-------- Task material --------
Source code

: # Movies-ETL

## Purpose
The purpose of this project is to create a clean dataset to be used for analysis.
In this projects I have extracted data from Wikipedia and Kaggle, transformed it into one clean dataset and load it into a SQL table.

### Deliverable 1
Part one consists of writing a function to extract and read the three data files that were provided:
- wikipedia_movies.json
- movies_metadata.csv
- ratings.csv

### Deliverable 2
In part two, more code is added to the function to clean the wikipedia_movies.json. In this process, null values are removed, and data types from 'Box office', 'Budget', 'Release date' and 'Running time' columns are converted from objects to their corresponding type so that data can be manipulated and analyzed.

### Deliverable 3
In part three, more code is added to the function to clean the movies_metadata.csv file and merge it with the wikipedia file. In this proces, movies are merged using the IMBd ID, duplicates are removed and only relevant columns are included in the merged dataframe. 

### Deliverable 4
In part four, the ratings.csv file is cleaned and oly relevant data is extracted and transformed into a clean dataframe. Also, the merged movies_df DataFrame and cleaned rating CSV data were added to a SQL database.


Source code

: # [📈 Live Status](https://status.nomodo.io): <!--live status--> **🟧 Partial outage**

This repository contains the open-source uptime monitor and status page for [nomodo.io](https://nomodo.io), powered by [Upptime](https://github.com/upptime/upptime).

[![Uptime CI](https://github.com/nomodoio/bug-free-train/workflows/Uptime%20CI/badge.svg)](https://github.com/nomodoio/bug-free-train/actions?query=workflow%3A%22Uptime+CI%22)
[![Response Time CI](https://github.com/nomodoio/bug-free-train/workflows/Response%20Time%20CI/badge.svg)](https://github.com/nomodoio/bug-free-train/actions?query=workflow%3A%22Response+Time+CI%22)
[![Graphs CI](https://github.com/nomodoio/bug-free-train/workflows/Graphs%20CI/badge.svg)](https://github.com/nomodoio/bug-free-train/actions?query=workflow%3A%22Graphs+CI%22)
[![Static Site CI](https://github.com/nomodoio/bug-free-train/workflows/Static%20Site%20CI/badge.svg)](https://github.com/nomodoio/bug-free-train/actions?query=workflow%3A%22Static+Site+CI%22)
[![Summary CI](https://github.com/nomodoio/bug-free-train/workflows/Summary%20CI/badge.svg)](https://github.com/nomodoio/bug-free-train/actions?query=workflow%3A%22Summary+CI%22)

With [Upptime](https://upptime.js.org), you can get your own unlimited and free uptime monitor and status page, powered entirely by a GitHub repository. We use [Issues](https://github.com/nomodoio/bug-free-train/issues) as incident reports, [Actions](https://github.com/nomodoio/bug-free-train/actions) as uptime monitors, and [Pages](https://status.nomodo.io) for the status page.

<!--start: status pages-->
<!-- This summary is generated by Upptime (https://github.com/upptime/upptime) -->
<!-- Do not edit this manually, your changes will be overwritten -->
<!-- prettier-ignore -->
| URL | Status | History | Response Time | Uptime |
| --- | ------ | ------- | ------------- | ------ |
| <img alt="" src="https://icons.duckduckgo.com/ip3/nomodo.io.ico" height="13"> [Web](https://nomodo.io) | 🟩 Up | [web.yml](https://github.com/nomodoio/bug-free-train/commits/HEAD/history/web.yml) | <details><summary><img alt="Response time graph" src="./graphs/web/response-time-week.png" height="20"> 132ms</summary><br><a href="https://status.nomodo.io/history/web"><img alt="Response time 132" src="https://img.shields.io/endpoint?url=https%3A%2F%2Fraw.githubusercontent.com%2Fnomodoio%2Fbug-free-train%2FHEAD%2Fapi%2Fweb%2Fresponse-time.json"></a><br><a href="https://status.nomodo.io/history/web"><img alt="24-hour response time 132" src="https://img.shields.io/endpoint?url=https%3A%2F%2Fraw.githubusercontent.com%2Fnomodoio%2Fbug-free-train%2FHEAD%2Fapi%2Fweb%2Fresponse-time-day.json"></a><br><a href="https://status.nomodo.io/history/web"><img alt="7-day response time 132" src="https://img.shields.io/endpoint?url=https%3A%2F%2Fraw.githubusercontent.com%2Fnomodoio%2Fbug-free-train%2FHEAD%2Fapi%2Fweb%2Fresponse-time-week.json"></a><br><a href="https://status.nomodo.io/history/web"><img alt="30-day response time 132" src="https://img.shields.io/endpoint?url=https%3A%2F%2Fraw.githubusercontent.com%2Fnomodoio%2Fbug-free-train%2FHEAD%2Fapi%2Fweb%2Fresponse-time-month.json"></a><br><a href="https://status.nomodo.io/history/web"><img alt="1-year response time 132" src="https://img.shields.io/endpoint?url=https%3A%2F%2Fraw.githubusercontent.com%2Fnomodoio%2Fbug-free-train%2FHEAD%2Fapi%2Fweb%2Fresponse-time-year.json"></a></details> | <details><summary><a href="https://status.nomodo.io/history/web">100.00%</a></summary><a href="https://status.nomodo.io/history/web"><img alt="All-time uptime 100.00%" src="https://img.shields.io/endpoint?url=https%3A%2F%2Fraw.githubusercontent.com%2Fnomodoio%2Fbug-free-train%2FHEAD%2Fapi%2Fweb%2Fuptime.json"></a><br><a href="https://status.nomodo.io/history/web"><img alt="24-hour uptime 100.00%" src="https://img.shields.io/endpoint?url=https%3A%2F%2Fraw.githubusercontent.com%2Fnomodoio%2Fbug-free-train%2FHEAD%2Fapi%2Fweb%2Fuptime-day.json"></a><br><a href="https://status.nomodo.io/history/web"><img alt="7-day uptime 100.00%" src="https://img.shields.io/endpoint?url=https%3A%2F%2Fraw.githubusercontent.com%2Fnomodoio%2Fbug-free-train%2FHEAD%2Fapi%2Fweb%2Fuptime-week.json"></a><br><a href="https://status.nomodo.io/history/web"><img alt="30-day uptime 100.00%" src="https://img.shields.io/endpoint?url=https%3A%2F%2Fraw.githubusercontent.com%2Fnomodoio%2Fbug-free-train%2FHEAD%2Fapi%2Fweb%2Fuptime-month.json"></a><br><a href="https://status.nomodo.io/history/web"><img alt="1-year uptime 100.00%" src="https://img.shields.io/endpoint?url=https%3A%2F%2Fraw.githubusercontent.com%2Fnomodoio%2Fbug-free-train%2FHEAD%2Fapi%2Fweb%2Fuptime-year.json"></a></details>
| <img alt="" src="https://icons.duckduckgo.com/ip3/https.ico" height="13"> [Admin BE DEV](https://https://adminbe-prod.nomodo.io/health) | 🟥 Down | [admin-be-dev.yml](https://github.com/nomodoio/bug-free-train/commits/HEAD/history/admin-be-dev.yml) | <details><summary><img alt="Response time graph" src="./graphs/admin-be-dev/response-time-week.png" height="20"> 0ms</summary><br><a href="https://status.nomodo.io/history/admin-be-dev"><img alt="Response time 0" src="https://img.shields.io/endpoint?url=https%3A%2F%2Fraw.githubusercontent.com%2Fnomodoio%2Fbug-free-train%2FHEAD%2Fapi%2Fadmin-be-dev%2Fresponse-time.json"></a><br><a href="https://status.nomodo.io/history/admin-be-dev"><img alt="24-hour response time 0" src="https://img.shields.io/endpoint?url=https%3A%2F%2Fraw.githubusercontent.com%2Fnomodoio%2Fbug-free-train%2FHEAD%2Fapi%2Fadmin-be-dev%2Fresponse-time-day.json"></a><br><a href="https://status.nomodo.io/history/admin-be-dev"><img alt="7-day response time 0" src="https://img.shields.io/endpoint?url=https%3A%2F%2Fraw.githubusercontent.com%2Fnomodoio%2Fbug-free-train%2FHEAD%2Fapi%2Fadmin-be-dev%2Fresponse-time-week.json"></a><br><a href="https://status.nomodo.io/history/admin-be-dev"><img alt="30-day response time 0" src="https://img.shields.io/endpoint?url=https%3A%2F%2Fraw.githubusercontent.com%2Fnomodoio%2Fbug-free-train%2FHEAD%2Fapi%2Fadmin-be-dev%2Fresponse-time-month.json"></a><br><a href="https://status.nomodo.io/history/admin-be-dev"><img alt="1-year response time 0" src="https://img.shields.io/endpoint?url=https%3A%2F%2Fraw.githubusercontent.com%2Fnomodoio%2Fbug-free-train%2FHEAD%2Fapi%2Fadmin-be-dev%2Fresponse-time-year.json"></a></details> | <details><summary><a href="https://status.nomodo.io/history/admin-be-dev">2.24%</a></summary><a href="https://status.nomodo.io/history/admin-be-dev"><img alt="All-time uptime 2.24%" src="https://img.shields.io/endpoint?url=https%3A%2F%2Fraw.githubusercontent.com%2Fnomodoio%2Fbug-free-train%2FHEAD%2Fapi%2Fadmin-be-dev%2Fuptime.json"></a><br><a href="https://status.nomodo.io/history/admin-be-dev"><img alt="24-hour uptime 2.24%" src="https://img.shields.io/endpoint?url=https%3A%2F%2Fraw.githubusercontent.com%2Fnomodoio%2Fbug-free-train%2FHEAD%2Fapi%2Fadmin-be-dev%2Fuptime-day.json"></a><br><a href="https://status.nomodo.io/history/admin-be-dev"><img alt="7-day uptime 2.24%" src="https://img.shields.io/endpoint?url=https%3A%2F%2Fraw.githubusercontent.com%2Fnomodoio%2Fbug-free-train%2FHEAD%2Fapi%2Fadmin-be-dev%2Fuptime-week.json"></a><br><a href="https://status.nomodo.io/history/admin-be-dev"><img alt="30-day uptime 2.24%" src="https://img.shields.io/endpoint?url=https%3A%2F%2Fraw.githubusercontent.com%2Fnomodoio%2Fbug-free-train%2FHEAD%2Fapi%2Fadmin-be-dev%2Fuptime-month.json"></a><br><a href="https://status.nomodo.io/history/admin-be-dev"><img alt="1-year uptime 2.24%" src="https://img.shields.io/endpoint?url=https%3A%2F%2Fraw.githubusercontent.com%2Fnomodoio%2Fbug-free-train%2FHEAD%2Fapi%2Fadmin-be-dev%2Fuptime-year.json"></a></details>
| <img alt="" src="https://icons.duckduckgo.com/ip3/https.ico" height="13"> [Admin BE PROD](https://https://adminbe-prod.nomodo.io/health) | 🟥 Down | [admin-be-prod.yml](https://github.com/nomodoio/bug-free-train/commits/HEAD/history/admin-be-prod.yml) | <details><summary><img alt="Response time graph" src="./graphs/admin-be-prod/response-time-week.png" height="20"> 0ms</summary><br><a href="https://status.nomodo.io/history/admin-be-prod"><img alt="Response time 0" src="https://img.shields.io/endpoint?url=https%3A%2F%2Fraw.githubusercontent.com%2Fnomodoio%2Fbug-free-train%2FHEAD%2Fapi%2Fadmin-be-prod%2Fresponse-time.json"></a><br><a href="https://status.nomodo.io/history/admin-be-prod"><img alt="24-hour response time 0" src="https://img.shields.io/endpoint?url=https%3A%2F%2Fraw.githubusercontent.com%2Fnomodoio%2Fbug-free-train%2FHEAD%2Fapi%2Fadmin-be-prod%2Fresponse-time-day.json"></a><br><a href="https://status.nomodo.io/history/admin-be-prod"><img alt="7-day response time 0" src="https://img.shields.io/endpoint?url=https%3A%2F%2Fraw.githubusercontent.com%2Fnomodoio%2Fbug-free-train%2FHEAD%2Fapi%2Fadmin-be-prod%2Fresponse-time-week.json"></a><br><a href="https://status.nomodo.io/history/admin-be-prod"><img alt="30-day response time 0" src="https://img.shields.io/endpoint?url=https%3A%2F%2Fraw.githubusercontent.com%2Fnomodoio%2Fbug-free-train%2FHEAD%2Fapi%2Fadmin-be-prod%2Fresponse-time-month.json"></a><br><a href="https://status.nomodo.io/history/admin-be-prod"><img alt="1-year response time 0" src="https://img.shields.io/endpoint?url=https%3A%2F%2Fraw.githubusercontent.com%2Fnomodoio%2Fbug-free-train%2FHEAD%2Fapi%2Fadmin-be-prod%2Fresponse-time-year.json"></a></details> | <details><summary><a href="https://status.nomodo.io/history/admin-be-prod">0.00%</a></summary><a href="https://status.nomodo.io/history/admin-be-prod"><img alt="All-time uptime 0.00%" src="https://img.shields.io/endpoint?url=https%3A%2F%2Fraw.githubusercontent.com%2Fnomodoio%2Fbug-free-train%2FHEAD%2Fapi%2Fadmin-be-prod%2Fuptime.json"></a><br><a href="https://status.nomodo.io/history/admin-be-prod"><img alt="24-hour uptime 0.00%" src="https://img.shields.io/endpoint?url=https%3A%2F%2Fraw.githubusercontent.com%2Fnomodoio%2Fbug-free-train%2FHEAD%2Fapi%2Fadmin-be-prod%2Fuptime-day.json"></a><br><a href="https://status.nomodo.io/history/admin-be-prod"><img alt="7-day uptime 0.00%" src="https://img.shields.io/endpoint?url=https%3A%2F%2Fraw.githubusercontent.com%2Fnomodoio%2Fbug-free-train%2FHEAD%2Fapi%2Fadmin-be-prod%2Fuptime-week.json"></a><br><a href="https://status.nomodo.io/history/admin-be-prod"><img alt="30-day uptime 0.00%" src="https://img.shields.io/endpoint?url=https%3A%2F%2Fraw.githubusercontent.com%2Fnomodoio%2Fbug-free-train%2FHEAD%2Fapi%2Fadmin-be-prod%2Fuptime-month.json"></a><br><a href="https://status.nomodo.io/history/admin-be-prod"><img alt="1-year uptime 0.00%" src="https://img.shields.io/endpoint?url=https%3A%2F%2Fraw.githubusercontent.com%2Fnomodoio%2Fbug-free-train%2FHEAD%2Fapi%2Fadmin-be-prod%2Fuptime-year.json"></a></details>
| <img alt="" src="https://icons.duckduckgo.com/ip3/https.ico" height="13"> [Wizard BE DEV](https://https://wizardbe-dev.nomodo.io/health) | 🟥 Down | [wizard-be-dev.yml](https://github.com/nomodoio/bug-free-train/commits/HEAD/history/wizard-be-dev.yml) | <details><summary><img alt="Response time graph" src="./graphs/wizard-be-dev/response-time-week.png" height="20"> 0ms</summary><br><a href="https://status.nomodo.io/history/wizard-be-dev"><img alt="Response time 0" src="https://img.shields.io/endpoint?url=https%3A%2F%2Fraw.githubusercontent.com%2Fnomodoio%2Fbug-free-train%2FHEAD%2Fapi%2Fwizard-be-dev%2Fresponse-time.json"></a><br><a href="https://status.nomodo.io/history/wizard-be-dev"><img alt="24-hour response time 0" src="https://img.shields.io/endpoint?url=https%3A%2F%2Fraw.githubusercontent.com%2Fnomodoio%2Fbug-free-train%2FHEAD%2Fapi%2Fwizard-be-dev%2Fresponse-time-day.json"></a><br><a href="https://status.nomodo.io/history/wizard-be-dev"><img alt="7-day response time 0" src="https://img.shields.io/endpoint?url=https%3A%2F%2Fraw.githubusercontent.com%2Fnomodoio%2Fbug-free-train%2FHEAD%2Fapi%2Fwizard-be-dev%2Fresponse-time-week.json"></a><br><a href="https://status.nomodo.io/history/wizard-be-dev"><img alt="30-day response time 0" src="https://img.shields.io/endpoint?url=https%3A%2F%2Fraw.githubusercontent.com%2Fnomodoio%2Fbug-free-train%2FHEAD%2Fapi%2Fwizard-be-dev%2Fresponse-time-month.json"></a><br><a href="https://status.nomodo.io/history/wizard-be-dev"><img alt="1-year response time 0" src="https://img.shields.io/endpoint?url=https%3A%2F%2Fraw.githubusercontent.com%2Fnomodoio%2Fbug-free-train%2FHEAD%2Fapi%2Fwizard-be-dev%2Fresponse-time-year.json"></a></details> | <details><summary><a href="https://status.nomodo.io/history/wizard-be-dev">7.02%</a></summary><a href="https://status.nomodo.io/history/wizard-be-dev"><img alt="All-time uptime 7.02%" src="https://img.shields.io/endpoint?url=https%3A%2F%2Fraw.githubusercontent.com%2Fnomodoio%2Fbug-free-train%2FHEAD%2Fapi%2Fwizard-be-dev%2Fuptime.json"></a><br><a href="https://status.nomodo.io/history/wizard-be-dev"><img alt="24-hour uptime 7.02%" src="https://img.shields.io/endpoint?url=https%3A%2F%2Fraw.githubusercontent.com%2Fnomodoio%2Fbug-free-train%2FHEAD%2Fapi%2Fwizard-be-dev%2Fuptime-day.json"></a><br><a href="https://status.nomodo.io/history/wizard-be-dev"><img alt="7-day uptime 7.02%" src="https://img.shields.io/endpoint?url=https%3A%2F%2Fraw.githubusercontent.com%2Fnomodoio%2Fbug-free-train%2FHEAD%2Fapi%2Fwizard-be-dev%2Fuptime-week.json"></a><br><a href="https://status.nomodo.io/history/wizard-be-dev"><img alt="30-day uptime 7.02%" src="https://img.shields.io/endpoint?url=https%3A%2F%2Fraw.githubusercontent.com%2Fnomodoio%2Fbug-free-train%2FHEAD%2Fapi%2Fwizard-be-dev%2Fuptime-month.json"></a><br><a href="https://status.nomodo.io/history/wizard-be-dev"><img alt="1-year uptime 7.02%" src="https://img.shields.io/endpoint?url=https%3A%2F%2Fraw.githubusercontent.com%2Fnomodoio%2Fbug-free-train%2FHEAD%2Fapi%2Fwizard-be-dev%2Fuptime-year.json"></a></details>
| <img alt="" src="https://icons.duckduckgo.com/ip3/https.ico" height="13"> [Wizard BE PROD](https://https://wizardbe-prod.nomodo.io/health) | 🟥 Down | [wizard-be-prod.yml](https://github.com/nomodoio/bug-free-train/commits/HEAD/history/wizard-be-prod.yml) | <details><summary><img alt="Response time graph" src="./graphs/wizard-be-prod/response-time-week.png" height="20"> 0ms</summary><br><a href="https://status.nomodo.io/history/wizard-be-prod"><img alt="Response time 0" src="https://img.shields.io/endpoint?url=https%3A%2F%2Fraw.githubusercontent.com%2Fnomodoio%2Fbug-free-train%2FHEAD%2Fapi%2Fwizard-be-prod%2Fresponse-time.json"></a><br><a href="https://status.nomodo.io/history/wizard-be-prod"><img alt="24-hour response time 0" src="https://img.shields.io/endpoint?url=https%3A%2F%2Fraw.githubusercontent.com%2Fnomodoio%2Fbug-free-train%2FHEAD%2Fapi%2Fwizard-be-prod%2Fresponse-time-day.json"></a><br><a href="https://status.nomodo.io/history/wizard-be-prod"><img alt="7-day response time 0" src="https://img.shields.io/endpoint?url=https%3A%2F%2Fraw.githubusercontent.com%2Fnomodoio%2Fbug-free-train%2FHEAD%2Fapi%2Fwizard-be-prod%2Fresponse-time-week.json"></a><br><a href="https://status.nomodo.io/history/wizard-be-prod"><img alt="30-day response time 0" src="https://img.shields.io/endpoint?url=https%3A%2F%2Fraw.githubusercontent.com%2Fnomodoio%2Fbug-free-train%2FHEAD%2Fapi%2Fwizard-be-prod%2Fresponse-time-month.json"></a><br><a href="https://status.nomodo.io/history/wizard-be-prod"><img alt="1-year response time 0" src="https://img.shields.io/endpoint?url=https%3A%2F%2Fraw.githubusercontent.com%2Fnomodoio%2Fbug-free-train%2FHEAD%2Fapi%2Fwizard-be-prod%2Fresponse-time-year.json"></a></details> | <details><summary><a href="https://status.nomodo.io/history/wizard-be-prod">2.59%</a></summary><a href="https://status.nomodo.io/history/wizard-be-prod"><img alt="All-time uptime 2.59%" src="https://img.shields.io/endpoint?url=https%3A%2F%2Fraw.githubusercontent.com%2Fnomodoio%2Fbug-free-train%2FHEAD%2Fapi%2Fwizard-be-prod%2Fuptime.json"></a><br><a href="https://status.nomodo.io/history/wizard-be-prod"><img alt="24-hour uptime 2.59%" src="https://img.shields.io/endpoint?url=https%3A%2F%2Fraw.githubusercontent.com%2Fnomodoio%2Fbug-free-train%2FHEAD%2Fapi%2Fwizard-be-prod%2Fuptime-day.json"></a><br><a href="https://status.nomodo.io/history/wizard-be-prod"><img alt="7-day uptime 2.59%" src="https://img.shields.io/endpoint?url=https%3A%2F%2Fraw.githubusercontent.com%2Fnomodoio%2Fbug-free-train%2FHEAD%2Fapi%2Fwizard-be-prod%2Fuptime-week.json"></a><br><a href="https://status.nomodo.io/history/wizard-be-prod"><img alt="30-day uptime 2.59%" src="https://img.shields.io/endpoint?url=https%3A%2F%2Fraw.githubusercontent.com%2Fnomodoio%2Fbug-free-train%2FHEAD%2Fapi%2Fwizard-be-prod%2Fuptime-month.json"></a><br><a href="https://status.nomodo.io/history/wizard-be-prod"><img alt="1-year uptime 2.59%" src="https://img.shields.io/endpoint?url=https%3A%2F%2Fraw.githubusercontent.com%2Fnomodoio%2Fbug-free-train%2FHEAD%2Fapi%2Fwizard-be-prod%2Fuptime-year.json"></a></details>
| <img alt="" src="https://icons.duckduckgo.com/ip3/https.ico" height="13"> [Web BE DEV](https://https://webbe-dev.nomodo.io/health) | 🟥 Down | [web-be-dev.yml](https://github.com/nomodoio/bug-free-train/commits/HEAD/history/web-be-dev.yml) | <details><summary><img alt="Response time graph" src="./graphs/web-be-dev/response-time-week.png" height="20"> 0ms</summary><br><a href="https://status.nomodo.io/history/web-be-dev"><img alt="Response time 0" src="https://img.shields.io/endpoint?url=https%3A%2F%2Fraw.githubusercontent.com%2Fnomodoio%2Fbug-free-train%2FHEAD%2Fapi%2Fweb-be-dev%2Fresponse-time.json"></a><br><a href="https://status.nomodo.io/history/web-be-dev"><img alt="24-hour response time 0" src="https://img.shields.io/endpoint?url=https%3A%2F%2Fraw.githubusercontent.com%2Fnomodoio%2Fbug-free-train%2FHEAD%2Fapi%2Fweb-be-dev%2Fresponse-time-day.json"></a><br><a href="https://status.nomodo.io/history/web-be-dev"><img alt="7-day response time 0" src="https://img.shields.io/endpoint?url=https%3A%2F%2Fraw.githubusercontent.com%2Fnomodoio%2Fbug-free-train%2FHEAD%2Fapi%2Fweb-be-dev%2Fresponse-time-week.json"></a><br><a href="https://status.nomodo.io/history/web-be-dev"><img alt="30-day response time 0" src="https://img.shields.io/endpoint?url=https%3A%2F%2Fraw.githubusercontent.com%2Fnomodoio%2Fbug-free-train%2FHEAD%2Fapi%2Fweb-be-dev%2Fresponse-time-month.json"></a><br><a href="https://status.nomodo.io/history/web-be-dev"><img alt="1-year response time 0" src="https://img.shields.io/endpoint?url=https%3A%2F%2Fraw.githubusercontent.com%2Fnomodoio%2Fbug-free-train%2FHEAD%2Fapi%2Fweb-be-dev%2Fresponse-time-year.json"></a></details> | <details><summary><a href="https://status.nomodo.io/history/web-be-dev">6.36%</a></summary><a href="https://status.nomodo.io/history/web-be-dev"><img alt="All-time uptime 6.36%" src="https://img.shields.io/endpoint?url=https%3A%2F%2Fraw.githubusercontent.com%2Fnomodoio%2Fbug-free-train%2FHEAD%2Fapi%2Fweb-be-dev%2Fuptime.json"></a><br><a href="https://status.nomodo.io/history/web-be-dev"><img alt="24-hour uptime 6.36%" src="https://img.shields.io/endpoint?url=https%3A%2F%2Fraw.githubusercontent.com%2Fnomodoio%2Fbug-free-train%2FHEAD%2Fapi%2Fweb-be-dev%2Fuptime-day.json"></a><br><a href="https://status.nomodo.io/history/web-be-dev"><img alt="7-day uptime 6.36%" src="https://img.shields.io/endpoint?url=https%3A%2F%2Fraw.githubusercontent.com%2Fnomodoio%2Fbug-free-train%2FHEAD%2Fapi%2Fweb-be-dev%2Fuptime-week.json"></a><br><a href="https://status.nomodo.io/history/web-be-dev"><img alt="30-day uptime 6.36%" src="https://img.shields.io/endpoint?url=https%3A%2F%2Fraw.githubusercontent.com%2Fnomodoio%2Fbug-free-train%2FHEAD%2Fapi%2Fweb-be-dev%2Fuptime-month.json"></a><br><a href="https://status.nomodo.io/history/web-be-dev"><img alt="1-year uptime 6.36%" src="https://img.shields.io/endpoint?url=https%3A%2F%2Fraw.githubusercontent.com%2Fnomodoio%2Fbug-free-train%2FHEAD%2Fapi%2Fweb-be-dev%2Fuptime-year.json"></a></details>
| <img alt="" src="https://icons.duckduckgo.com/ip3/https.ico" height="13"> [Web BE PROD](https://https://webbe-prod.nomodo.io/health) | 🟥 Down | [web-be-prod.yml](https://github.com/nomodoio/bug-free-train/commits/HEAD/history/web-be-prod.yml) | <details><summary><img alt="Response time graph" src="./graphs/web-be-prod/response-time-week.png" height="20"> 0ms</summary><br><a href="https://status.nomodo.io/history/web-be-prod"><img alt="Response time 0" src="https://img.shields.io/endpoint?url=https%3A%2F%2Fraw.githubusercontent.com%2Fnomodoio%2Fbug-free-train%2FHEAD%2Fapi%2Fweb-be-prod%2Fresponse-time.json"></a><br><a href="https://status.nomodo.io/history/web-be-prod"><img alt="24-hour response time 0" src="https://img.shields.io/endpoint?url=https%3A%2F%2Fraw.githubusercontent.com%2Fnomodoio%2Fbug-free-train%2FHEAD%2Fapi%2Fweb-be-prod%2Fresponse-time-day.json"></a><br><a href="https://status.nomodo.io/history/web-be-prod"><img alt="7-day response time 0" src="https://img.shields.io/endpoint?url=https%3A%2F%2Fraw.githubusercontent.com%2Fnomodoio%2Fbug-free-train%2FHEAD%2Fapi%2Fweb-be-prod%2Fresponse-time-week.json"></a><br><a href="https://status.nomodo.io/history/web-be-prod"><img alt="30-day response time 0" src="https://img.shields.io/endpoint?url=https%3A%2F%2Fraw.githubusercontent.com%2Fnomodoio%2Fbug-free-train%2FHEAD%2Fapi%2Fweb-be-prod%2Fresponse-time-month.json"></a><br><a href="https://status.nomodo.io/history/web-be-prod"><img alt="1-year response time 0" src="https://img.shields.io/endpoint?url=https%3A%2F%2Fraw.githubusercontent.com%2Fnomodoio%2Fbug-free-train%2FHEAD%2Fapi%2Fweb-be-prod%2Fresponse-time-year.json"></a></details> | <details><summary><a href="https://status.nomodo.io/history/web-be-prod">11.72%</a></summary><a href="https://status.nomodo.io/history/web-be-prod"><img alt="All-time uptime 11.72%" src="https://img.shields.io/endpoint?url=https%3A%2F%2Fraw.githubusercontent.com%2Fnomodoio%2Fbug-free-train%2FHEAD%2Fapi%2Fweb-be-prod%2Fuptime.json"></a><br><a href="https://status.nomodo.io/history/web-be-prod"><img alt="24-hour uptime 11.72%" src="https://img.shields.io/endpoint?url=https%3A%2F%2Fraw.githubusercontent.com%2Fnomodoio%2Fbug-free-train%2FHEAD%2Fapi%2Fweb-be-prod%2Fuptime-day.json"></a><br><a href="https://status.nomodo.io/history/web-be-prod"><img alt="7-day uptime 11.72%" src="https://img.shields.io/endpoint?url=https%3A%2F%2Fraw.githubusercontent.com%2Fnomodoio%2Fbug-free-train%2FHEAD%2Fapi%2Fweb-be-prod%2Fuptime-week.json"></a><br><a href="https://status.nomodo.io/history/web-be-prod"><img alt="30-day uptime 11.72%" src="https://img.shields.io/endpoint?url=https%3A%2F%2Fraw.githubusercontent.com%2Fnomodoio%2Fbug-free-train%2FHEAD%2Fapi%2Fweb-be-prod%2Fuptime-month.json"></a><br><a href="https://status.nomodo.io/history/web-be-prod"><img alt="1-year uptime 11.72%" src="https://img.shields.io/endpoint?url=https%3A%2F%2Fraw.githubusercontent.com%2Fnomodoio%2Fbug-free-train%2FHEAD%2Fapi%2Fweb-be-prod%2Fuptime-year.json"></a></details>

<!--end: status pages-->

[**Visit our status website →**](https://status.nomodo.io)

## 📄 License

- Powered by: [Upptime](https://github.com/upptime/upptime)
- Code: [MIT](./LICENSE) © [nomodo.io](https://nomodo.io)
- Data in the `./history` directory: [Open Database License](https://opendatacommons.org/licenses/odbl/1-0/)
--------
* **Exercise description**: Reproduce, please, the lines of the material from its first line down to the line containing "Part one consists", keeping both ends and nothing beyond them.

* **The completed task**:
Source code

: # Movies-ETL

## Purpose
The purpose of this project is to create a clean dataset to be used for analysis.
In this projects I have extracted data from Wikipedia and Kaggle, transformed it into one clean dataset and load it into a SQL table.

### Deliverable 1
Part one consists of writing a function to extract and read the three data files that were provided:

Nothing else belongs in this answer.